The urgent need for appropriate treatment for suicide, the tenth leading cause of death, has led to numerous studies. This study aims to systematically identify and appraise systematic reviews with or without meta-analyses investigating ketamine in suicidal ideation and behaviours. The study protocol was published in PROSPERO (CRD42021285320). Scopus, ISI, Embase, PubMed, CINAHL, PsycINFO, Cochrane Library, Google Scholar, and two registries were searched on October 29 without any restrictions for systematic reviews investigating the efficacy of ketamine on suicidal ideation and behaviours. The primary outcome was the final inference of ketamine effectiveness. A formal narrative synthesis was conducted, and the AMSTAR-2 tool was used to evaluate the quality of the studies. No funding was received.
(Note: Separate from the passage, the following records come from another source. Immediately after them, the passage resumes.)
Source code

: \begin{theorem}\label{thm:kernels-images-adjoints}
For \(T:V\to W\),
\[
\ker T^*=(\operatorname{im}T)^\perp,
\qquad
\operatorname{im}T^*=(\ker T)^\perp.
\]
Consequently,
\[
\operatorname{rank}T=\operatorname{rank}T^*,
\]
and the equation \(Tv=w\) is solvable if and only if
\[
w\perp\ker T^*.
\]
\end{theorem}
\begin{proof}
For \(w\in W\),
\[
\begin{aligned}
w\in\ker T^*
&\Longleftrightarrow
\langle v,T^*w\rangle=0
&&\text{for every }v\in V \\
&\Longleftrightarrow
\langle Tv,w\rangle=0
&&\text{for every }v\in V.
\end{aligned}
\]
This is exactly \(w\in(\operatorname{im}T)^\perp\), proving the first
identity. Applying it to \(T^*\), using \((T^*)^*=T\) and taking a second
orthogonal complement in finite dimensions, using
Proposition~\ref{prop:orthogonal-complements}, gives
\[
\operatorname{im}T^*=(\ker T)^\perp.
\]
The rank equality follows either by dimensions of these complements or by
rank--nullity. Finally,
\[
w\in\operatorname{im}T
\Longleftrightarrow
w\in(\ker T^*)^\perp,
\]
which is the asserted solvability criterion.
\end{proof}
Of 27 studies that addressed ketamine for suicidal ideation, only four reported mixed or negative results, and out of nine reviews, esketamine was significantly beneficial only in five. A transient rise in pulse rate and blood pressure, dissociation, confusion, blurred vision, nausea, and vertigo were the most common adverse effects; however, most were mild. More than two-thirds of the included studies qualified as low or critically low quality. Preliminary evidence for the short-term efficacy of ketamine in suicidality was noted by the majority of reviews; however, long-term effects remained unknown. Due to the non-high quality of many studies and the limitations of core studies, further studies are required.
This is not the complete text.